### EXERCISE DETAILS
Using the data below, copy every line that contains the word "correlation".

### EXCERPTED RECORDS
^^^^
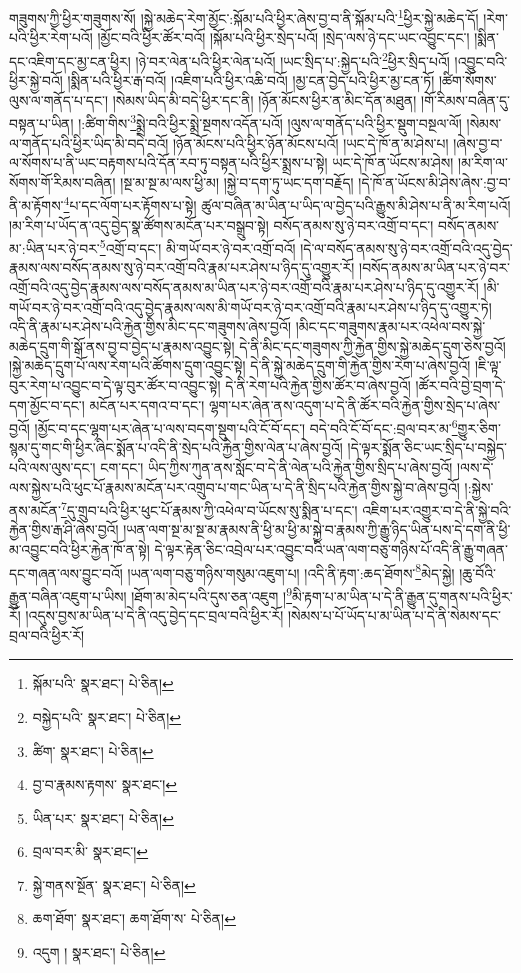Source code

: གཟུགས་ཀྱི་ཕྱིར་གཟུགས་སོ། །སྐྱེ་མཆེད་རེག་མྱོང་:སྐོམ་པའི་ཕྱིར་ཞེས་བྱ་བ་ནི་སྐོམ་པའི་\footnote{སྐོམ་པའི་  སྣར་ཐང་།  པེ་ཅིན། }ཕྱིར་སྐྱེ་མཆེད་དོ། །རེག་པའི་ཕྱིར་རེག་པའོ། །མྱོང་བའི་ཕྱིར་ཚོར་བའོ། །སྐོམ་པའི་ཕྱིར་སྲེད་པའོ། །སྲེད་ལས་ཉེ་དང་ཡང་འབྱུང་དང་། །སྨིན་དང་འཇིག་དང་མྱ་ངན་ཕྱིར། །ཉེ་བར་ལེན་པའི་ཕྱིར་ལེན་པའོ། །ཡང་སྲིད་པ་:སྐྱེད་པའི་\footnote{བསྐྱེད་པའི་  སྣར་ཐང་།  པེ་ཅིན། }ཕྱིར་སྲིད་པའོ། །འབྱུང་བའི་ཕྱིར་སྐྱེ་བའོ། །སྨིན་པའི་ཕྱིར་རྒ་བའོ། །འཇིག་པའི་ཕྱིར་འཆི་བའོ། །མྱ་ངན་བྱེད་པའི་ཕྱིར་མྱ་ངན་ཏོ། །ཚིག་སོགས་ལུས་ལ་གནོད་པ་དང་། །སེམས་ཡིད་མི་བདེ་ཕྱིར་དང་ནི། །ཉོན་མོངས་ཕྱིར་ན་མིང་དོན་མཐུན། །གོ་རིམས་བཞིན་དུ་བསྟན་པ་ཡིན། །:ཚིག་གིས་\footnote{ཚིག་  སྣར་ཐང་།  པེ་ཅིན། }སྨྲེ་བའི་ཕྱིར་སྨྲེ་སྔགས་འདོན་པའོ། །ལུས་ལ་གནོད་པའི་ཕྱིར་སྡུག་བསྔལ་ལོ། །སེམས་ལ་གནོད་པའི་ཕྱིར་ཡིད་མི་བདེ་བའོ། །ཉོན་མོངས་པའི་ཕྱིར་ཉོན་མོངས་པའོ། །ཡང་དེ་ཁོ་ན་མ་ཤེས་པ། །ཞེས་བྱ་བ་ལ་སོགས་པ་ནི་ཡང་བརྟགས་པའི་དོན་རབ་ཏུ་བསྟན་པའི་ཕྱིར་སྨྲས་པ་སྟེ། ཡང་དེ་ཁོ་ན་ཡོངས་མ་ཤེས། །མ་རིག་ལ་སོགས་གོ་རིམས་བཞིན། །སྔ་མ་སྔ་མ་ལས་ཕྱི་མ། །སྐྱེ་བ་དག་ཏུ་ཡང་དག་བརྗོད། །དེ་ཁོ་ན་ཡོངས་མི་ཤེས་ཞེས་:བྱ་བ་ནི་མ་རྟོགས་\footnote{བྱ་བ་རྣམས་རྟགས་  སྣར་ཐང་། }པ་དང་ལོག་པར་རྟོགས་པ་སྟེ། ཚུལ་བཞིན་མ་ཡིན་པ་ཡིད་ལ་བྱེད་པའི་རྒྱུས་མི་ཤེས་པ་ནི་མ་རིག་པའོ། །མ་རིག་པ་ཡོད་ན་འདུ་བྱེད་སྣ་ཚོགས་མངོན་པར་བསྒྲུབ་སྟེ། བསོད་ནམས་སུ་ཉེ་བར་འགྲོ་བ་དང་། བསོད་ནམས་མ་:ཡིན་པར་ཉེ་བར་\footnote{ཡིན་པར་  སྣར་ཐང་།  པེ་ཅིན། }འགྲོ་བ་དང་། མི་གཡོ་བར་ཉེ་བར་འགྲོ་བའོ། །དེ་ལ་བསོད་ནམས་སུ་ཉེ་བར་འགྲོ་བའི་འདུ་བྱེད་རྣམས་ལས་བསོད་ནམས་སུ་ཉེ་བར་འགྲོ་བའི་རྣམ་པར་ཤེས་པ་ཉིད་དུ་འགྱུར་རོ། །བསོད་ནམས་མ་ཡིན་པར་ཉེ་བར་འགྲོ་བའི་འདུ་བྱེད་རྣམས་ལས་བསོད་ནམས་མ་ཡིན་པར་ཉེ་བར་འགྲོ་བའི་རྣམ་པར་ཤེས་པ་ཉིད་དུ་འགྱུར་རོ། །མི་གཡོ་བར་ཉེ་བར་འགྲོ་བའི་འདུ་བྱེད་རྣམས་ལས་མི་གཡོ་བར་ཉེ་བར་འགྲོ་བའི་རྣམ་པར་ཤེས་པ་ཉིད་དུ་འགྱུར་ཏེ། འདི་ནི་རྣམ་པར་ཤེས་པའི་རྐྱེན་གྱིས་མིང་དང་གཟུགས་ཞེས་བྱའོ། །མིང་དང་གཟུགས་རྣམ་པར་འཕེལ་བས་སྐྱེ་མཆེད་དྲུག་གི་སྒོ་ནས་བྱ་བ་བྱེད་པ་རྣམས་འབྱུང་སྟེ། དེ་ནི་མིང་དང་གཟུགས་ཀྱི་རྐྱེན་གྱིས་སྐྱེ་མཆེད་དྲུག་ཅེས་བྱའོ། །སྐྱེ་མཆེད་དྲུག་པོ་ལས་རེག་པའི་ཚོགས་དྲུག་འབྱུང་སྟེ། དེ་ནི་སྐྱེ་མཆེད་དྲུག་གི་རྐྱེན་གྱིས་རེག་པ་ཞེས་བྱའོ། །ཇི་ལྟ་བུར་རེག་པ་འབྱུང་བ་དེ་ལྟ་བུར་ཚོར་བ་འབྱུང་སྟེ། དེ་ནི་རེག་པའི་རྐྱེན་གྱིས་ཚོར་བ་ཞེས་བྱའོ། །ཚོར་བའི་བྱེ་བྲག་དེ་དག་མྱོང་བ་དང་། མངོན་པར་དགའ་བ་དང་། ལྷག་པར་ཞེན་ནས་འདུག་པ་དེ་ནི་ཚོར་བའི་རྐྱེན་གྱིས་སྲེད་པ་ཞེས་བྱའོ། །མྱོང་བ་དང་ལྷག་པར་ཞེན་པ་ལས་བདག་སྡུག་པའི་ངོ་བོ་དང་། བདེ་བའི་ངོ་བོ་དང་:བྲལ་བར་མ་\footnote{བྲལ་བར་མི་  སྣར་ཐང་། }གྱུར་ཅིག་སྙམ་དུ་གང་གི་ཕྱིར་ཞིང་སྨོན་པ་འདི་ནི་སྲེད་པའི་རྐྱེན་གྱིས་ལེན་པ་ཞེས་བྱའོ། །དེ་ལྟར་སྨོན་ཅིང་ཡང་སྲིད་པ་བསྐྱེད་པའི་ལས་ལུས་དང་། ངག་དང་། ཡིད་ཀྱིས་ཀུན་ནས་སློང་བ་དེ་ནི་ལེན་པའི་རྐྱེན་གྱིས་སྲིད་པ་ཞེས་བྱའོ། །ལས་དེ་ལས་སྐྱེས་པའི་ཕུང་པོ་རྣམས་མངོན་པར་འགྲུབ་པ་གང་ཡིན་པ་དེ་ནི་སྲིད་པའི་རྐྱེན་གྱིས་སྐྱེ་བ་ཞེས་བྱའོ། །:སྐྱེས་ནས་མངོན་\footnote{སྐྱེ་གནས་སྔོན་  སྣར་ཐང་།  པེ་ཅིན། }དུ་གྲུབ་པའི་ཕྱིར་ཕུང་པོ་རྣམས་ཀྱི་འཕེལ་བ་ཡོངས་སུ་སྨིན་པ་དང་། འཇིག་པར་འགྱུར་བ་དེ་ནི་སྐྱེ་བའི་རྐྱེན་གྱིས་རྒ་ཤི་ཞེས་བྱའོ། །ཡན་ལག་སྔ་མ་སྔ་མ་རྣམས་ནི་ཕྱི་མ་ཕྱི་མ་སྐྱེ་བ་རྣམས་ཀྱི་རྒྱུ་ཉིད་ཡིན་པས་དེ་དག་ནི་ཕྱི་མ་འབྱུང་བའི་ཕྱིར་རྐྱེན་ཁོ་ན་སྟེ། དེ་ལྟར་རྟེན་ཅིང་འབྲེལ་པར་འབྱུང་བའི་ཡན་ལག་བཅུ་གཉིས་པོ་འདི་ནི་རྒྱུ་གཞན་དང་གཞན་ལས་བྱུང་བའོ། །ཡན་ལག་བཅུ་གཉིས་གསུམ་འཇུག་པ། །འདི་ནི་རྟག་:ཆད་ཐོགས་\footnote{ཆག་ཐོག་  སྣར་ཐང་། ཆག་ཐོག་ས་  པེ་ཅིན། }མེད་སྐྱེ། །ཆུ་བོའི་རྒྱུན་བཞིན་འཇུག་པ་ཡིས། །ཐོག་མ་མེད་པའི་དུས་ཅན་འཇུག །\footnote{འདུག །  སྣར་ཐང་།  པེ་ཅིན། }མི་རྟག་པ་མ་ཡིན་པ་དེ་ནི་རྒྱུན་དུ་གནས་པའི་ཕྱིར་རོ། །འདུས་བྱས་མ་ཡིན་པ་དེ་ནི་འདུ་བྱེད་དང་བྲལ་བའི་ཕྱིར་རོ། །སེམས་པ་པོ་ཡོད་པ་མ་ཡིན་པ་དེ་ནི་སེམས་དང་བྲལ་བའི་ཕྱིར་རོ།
^^^^
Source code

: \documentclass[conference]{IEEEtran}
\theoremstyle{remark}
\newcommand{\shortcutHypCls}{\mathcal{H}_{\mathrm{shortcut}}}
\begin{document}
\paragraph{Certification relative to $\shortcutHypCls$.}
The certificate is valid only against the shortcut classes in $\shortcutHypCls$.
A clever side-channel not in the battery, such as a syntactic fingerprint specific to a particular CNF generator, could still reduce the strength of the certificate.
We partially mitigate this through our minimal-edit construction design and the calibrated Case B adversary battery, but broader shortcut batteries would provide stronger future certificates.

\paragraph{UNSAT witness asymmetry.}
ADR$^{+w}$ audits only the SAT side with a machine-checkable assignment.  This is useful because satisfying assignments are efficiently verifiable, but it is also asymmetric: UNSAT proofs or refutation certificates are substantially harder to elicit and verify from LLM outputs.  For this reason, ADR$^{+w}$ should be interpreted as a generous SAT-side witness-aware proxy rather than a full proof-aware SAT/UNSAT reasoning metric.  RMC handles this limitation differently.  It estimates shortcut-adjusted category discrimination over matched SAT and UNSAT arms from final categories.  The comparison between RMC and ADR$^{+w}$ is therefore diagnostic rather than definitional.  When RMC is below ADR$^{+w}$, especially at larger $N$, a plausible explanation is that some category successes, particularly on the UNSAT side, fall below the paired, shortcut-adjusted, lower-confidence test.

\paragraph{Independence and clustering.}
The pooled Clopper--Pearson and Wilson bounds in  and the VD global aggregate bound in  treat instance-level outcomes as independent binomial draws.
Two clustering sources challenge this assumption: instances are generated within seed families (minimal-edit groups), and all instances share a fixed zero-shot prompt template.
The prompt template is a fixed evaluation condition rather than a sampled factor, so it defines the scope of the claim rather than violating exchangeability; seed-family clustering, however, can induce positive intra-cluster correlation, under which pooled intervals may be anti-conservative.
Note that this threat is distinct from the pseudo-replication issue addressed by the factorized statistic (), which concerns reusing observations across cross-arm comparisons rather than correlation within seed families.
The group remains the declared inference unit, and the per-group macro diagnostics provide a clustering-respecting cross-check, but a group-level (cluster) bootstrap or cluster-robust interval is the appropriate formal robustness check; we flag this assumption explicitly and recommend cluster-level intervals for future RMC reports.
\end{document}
^^^^
### SOLUTION FOR THIS PROBLEM
The prompt template is a fixed evaluation condition rather than a sampled factor, so it defines the scope of the claim rather than violating exchangeability; seed-family clustering, however, can induce positive intra-cluster correlation, under which pooled intervals may be anti-conservative.
Note that this threat is distinct from the pseudo-replication issue addressed by the factorized statistic (), which concerns reusing observations across cross-arm comparisons rather than correlation within seed families.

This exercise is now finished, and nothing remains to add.